The ruling was part of the department’s annual administrative review of a 2004 antidumping order on imports of plastic grocery and shopping bags from Malaysia, China and Thailand. The agency
postponed until July 22 and Aug. 3, respectively, its preliminary ruling on whether to continue existing antidumping duties on imports from China and Thailand. Final results for those two countries
are expected in January or February.
If there is no change in the preliminary decision on Euro Plastics when a final determination is made in November for Malaysia, importers of plastic bags manufactured by Euro Plastics will receive a
bill from the U.S. Customs and Border Protection for duties in the amount of 43 percent of the value of those imports, plus interest, said Joseph Dorn, partner in the Washington law office of King &
Spalding LLP.
Euro Plastics Malaysia, which is based in Shah Alam, Malaysia, is part of Euro Packaging plc in Birmingham, England. Euro Plastics exports its bags from Malaysia to the U.S. primarily through Euro
Packaging LLC, its affiliated reseller located in Salem, N.H.
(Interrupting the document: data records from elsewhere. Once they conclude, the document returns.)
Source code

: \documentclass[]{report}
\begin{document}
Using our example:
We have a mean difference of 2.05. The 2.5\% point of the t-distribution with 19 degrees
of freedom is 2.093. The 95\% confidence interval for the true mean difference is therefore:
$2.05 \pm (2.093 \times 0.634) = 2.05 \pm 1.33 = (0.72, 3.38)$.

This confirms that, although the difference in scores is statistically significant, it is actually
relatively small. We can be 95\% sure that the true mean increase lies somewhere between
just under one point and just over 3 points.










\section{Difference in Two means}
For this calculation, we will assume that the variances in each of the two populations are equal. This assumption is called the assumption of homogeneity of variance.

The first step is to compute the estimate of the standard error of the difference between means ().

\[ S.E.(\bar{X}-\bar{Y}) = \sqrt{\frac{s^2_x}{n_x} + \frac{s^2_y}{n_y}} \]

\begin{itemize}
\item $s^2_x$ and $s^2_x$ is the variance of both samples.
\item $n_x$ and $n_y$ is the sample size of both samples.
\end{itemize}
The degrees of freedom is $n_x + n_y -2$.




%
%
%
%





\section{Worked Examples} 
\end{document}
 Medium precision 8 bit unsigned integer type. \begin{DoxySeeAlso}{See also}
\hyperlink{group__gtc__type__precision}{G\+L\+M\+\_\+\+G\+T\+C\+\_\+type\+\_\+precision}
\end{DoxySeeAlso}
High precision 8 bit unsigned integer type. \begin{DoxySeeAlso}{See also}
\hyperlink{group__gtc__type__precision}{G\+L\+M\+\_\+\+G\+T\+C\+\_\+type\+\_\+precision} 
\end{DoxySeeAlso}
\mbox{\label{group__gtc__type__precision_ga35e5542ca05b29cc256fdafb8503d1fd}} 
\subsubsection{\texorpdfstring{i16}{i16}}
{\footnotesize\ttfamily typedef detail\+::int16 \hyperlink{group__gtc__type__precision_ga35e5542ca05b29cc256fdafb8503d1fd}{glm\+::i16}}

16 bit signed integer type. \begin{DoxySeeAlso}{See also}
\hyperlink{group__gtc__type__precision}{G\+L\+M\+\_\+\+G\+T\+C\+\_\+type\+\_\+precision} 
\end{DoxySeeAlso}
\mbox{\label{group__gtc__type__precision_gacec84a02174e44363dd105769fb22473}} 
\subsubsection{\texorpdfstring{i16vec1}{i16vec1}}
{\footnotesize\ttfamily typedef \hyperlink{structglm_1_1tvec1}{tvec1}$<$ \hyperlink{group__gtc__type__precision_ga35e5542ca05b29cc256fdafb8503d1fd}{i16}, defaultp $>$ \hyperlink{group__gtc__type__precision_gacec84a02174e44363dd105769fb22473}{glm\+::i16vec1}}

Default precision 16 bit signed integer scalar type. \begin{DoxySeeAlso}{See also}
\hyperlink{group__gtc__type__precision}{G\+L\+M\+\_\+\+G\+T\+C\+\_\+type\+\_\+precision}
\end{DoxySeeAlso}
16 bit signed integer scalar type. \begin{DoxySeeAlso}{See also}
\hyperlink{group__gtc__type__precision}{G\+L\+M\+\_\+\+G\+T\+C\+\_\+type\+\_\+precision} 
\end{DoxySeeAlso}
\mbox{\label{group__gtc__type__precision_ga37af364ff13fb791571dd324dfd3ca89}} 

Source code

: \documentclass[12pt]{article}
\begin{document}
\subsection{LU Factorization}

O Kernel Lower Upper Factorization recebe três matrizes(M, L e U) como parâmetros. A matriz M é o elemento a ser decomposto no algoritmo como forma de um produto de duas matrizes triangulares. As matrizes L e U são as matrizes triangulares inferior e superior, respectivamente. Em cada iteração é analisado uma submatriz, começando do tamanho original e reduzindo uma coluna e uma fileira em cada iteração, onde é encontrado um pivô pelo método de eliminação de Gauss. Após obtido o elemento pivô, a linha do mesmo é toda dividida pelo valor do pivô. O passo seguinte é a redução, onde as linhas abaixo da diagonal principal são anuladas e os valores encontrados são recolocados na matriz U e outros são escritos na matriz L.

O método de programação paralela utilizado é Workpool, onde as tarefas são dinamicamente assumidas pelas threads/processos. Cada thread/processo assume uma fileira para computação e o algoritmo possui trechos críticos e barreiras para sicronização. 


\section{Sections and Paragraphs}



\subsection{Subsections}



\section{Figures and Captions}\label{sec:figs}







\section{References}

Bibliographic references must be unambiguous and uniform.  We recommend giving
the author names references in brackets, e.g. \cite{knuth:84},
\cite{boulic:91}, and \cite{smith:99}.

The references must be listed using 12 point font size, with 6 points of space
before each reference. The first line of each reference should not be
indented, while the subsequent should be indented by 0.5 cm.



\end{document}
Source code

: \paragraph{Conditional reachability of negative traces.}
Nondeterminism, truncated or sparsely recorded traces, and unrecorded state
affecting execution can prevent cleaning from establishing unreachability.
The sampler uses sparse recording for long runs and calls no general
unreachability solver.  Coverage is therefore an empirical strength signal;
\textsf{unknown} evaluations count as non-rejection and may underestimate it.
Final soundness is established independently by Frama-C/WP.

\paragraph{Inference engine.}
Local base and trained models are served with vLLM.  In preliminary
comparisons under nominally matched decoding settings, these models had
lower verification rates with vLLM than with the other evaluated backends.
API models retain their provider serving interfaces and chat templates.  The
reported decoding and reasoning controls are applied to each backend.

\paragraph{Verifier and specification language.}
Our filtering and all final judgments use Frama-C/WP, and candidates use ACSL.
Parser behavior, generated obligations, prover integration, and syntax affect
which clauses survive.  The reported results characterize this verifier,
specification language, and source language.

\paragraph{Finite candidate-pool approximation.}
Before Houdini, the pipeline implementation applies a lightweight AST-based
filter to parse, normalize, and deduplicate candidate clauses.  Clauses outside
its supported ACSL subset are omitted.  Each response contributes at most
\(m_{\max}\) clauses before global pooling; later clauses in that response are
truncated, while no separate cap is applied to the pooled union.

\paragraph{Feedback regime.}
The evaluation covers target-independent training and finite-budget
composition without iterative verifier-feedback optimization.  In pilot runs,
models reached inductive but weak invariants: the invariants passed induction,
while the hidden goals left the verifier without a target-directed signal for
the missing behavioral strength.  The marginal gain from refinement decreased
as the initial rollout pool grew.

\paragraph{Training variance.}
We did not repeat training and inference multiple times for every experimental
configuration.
“It’s a pretty big preliminary ruling because the cash deposit rate has been zero for that company,” Dorn said in a phone interview. According to Dorn, Euro Plastics did not export bags to the
U.S. in 2006, but ramped up exports to the U.S. market after the Commerce Department eliminated its antidumping cash deposit rate in August 2007.
“The domestic industry applauds the Commerce Department’s preliminary ruling, which, if upheld in the final results, will prevent Euro Plastics from abusing its zero cash deposit rate and
expanding its U.S. market share through unfair pricing,” said Dorn, whose firm represents the coalition of domestic producers that brought the antidumping petition in 2003.
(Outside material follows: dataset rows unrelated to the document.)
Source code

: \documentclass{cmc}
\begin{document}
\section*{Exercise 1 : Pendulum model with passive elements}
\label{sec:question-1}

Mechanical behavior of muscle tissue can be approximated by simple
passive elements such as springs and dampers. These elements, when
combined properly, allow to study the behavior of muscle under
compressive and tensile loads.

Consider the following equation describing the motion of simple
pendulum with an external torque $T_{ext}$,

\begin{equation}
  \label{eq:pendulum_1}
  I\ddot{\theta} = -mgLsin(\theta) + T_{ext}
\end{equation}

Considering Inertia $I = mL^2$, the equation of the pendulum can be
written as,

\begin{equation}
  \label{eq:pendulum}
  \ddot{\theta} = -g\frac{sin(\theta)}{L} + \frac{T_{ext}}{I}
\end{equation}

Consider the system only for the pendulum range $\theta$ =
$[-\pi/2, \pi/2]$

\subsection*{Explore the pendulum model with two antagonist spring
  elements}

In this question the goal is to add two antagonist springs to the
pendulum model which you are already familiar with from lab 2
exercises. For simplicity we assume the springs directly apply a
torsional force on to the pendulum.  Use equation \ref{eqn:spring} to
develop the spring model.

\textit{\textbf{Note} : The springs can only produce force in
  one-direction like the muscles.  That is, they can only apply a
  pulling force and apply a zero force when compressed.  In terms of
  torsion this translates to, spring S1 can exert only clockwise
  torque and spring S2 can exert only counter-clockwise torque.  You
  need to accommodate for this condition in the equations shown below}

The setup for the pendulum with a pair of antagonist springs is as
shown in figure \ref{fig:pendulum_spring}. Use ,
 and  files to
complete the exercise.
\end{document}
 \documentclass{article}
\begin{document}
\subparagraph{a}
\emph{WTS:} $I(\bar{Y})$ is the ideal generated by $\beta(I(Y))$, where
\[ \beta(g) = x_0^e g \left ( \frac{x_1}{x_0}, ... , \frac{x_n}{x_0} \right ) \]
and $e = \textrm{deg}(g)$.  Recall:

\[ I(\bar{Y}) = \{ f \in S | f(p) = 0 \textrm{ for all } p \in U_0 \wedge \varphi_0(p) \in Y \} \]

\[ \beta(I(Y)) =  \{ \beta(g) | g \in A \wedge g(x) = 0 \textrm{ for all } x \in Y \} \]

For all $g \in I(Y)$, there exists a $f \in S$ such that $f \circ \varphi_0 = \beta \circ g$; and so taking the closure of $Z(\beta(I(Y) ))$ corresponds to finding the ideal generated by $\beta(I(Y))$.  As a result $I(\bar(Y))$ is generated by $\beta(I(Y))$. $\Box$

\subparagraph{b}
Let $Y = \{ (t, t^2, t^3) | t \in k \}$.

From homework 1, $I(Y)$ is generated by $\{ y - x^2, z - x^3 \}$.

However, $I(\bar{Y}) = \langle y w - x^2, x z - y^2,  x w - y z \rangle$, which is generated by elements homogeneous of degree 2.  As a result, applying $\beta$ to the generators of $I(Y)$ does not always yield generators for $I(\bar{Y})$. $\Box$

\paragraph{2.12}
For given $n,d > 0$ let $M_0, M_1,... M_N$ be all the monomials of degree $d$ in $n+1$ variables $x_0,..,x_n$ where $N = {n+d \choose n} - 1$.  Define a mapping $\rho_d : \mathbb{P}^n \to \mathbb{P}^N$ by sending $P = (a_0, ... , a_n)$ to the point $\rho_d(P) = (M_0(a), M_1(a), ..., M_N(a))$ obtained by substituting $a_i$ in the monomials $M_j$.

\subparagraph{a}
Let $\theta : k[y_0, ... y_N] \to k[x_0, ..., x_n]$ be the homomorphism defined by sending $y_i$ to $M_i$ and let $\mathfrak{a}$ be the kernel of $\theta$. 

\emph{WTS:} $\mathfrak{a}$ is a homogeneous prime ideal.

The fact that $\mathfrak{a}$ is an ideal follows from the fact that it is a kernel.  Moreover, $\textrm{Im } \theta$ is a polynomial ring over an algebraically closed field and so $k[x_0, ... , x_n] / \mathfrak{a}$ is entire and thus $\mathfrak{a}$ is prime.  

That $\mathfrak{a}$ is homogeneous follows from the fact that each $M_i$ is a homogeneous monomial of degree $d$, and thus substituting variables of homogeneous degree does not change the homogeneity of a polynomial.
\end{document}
A zero deposit rate does not mean that plastic bags can be imported free of antidumping duties. Exports of plastic bags into the U.S. are subject to Commerce Department review.
The original petition resulted in antidumping duties ranging from 20-122 percent on bag manufacturers in China, Malaysia and Thailand.
Acting on a similar petition filed in March, the U.S. International Trade Commission ruled May 14 that there is reason to believe that plastic grocery and shopping bags from Indonesia, Taiwan and
Vietnam are being sold in the United States at prices anywhere from 28 percent to 96 percent below their fair value.
The Commerce Department estimated the dumping margins at 76 percent to 96 percent for bags imported from Taiwan, 35 percent to 60 percent for bags imported from Indonesia, and 28 percent to 76
percent for bags imported from Vietnam.
The department also is investigating two policy lending programs, three grant programs, three income tax programs, and three import and value-added tax exemption programs from the Vietnamese
government to determine whether to impose countervailing duties against Vietnam.
A preliminary ruling on the antidumping and countervailing duties is due Sept. 7, with a final ruling sometime between December and April.
The number of plastic shopping bags exported from those three countries has more than doubled from 6.8 billion in 2006 to 14.6 billion in 2008, increasing the market share of those three countries
from 7 to 15 percent, Dorn said. In that same time frame, he said, the value of bags exported from those three countries has nearly tripled — from $63.5 million in 2006 to $182 million in 2008.
A dumping petition charges that a company sells its product in the U.S. at a lower price than it sells that same product in its own country, or at price lower than its cost of producing that product.
A countervailing duty petition alleges that a foreign government is providing financial assistance to benefit the production, manufacturer or exportation of a product.
Since ITC and Commerce Department rulings in 2004, a number of China retail bag manufacturers have moved their packaging operations for plastic bags to Vietnam. According to Commerce statistics,
Vietnam now is the second largest exporter of plastic retail bags to the U.S., with bag exports valued at nearly $86 million in 2008, compared to just over $19 million in 2006. Import taxes on bags
from Vietnam are currently less than 5 percent.